Two deaths were recorded in Upper East and one each in the Greater Accra and Central regions.
The Savannah and Ahafo regions did not record any cases, Dr Farida Abdulai, the Deputy Director, Ghana Health Service (GHS), disclosed during a community stakeholder engagement at Ningo-Prampram in the Greater Accra Region.

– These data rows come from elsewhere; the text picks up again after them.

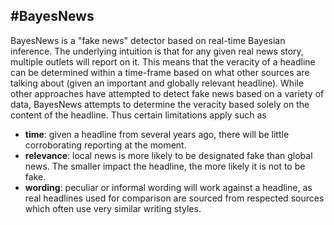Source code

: #BayesNews
-----------
BayesNews is a "fake news" detector based on real-time Bayesian inference. The underlying intuition is that for any given real news story, multiple outlets will report on it. This means that the veracity of a headline can be determined within a time-frame based on what other sources are talking about (given an important and globally relevant headline). While other approaches have attempted to detect fake news based on a variety of data, BayesNews attempts to determine the veracity based solely on the content of the headline. Thus certain limitations apply such as 

- **time**: given a headline from several years ago, there will be little corroborating reporting at the moment.
- **relevance**: local news is more likely to be designated fake than global news. The smaller impact the headline, the more likely it is not to be fake.
- **wording**: peculiar or informal wording will work against a headline, as real headlines used for comparison are sourced from respected sources which often use very similar writing styles.
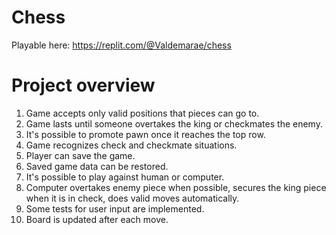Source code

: # Chess
Playable here: https://replit.com/@Valdemarae/chess

# Project overview
1. Game accepts only valid positions that pieces can go to.
2. Game lasts until someone overtakes the king or checkmates the enemy.
3. It's possible to promote pawn once it reaches the top row.
4. Game recognizes check and checkmate situations.
5. Player can save the game.
6. Saved game data can be restored.
7. It's possible to play against human or computer.
8. Computer overtakes enemy piece when possible, secures the king piece when it is in check, does valid moves automatically.
9. Some tests for user input are implemented.
10. Board is updated after each move.

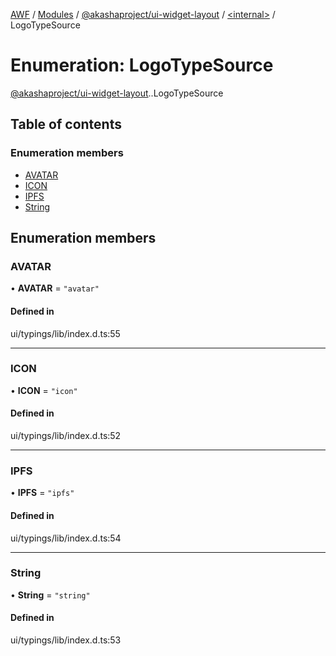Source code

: [AWF](../README.md) / [Modules](../modules.md) / [@akashaproject/ui-widget-layout](../modules/akashaproject_ui_widget_layout.md) / [<internal\>](../modules/akashaproject_ui_widget_layout._internal_.md) / LogoTypeSource

# Enumeration: LogoTypeSource

[@akashaproject/ui-widget-layout](../modules/akashaproject_ui_widget_layout.md).[<internal>](../modules/akashaproject_ui_widget_layout._internal_.md).LogoTypeSource

## Table of contents

### Enumeration members

- [AVATAR](akashaproject_ui_widget_layout._internal_.LogoTypeSource.md#avatar)
- [ICON](akashaproject_ui_widget_layout._internal_.LogoTypeSource.md#icon)
- [IPFS](akashaproject_ui_widget_layout._internal_.LogoTypeSource.md#ipfs)
- [String](akashaproject_ui_widget_layout._internal_.LogoTypeSource.md#string)

## Enumeration members

### AVATAR

• **AVATAR** = `"avatar"`

#### Defined in

ui/typings/lib/index.d.ts:55

___

### ICON

• **ICON** = `"icon"`

#### Defined in

ui/typings/lib/index.d.ts:52

___

### IPFS

• **IPFS** = `"ipfs"`

#### Defined in

ui/typings/lib/index.d.ts:54

___

### String

• **String** = `"string"`

#### Defined in

ui/typings/lib/index.d.ts:53
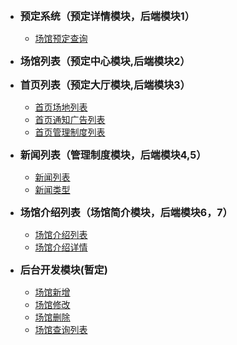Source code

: * <strong><font size="3">预定系统（预定详情模块，后端模块1）</font></strong>
    * [场馆预定查询](/reserve/get.md)

* <strong><font size="3">场馆列表（预定中心模块,后端模块2）</font></strong>

* <strong><font size="3">首页列表（预定大厅模块,后端模块3）</font></strong>
    * [首页场地列表](/indexList/index-ar)
    * [首页通知广告列表](/indexList/index-ad)
    * [首页管理制度列表](/indexList/index-sy)

* <strong><font size="3">新闻列表（管理制度模块，后端模块4,5）</font></strong>
    * [新闻列表](/news/get)
    * [新闻类型](/news/get-type)
* <strong><font size="3">场馆介绍列表（场馆简介模块，后端模块6，7）</font></strong>
    * [场馆介绍列表](/gymInfoList)
    * [场馆介绍详情](/gymDetail/get)

* <strong><font size="3">后台开发模块(暂定)</font></strong>
    * [场馆新增](/gymDetail/post)
    * [场馆修改](/gymDetail/put)
    * [场馆删除](/gymDetail/delete)
    * [场馆查询列表](/gym.md)


  
    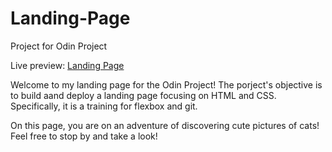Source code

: # Landing-Page
Project for Odin Project

Live preview: [Landing Page](https://nzxzn.github.io/Landing-Page/)

Welcome to my landing page for the Odin Project! The porject's objective is to build aand deploy a landing page focusing on HTML and CSS. Specifically, it is a training for flexbox and git.

On this page, you are on an adventure of discovering cute pictures of cats! Feel free to stop by and take a look!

It was organised by the GHS, in collaboration with the USAID Breakthrough Action-Ghana programme, to educate the public on measures to overcome the disease.
Dr Abdulai said Monkeypox could affect anyone despite the age, disclosing that a 13-day old baby got infected and died.
However, more than half of the confirmed cases were aged between 16 and 39 years.
In August, 2022, Monkeypox was renamed ‘Mpox’ to stem stigmatisation, she said, and that the virus spread through respiratory droplets and close contact with the rashes of an infected person.
Dr Abdulai mentioned the symptoms to include acute fever with a body temperature of more than 38 degrees Celsius, coughing, cold, backache, sore throat, weakness, and rashes.
“Therefore, seek immediate medical attention anytime you experience these symptoms,” she said, and that a free lab test would be run to determine whether one had the infection or not.
The result is then taken to the National Public Health Reference Lab for confirmation.
Dr Abdulai advised against the intake of alcohol or bathing in the sea as treatment of the disease as those were mere myths.
“Those are not the remedy for the sickness, rather seek proper health care services,” she stated.